Achmet bowed and continued: “He says to his dear children that he tells them this story that they may learn by that example how grateful all people should be to Allah. He says that when he was a boy he fell into deep sin, as perhaps some of them have done, but God saved him then, and speaking by the voice of his mother, made him promise to sin no more in that way, which promise he kept, though he had sinned much in other ways. Then God lifted him up, and from a person of no estate made him one of importance, and, God preserving him all the time, he fought in battles and killed people, for which, although it was in the service of his country, he is sorry now. Afterwards he went to his own land and took a wife whom he loved, but before she came to his house he was sent back to this country upon a mission, about which they know. The Sheik of the Sweet Wells attacked that mission and killed all of them except one Abdullah, their lady Tama here, Bakhita who sat below, and himself. Him they tortured, cutting off his foot and putting out his eye, because he would not accept Islam, the false faith.”

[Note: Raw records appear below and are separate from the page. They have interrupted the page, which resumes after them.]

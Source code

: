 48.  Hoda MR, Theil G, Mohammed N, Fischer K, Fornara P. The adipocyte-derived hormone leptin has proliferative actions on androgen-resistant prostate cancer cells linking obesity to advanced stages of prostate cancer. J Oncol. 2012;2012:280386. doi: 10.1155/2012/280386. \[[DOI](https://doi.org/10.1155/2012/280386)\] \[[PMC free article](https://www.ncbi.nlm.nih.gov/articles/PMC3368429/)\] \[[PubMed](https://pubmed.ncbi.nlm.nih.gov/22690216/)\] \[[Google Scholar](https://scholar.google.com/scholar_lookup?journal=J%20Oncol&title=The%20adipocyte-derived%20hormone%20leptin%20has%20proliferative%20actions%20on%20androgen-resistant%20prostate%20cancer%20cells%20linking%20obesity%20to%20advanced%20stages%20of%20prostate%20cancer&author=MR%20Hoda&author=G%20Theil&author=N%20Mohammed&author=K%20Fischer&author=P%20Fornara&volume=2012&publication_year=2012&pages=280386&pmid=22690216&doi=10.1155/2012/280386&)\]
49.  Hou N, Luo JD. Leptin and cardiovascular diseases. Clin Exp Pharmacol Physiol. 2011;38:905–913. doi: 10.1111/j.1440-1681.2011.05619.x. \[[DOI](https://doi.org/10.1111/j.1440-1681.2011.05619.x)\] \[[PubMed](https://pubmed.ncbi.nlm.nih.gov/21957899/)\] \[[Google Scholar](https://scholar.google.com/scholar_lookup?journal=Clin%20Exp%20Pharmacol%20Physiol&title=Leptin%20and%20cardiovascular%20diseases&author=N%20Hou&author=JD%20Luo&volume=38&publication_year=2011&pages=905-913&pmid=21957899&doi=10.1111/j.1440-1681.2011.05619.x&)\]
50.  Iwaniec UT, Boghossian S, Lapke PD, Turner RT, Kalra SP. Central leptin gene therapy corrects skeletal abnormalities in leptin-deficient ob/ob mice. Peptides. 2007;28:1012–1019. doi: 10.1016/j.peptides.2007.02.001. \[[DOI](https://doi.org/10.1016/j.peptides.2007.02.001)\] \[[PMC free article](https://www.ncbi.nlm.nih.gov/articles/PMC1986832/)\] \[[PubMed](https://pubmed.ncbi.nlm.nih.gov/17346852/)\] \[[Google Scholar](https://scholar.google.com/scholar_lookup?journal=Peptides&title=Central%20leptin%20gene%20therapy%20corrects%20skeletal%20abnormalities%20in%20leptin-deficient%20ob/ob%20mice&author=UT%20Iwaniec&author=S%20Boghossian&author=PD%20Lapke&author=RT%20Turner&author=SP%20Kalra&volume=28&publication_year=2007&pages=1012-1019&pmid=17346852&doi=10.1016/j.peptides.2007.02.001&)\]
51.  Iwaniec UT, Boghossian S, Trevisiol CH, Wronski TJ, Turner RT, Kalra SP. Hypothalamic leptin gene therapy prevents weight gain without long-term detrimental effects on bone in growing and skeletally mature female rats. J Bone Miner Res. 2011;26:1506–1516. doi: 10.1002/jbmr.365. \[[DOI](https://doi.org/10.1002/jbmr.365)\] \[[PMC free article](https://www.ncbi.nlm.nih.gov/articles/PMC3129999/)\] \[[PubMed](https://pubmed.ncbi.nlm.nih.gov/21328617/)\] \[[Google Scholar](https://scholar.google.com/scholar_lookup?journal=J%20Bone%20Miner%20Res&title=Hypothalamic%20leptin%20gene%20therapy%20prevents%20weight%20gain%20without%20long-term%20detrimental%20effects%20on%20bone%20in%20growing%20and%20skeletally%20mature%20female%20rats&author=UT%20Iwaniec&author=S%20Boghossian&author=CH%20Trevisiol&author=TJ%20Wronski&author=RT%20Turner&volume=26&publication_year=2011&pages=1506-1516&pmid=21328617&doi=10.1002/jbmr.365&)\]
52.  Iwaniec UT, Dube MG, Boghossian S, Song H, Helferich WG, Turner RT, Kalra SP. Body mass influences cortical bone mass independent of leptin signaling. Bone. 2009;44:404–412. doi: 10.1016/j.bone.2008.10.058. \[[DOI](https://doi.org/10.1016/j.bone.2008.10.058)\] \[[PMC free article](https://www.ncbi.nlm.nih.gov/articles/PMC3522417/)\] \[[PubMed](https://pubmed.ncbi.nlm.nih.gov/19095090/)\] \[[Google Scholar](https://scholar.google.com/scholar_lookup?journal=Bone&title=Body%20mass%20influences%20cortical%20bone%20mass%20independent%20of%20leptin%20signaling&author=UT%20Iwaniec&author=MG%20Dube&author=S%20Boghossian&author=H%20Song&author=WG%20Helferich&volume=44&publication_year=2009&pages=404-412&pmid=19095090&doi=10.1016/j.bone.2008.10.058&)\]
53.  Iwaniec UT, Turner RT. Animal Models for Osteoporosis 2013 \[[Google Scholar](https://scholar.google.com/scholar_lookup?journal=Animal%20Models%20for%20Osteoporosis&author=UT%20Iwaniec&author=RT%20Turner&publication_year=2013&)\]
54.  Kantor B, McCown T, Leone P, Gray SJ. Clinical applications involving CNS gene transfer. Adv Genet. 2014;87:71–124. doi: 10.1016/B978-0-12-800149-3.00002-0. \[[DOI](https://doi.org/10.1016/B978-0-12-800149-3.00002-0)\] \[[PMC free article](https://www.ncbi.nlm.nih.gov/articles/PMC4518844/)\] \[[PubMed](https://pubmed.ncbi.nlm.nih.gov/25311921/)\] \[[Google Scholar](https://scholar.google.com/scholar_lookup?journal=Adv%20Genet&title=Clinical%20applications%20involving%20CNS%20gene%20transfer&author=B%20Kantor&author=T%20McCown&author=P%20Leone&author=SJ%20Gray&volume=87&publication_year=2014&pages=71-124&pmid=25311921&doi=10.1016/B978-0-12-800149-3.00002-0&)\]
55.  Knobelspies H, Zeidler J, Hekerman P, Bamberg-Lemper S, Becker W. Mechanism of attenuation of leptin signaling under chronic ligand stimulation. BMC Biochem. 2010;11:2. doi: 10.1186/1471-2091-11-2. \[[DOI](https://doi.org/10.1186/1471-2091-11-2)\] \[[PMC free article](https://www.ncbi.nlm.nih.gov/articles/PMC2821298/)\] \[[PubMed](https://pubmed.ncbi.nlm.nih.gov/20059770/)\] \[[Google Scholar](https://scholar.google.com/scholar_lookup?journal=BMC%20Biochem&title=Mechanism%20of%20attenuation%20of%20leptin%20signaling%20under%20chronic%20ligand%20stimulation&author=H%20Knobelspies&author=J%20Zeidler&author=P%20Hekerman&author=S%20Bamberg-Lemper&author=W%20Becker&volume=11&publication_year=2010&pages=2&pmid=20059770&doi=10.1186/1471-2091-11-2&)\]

“It is so; it is so,” said the great audience, “we found you—but ah! we took vengeance.”
“He says,” went on Achmet, “that of vengeance and forgiveness he will talk to them presently. Their lady Tama here nursed him back to life, and then he returned again to his own land.”
“Must I stay to listen to all this?” said Edith fiercely.
“No need,” answered Tabitha, “you can go back anywhere, but I shall stay to listen. Go on, Achmet.”
Edith hesitated a moment, then not knowing whither to retreat, and being consumed with burning curiosity, stayed also.
“He returned,” continued Achmet, in his summary, “to find himself disgraced, no longer a man in honour, but one in a very small position, because he was supposed to have neglected his duty, and thereby brought about the death of many, and rubbed the face of the Government in the dirt. He returned also to find that the wealth and rank which would be his by right of inheritance had passed away from him owing to an unexpected birth. Lastly, he returned to find that his wife would have nothing more to do with a man whom mutilations had made ugly, who was poor and without prospects, and at the mention of whose name other men looked aside. He sought his mother, and discovered that she was suddenly dead, so that he was left quite alone in the world. That hour was very bitter; he could scarcely bear to think of it even now.”
Here Rupert’s voice trembled, the multitude of his disciples murmured, and the lady Tama, moved by a sudden impulse, bent towards him as though to place her hand upon his arm in sympathy, then remembering, withdrew it, and muttered some words which he acknowledged with a smile. Now Rupert spoke again, and Achmet, who was a clever interpreter, continued his rendering:
“Zahed says that bitterness overwhelmed him, that faith in God departed, that his loneliness and his shame were such that he felt he could no longer live, that he went to a great river purposing to destroy himself by drowning.”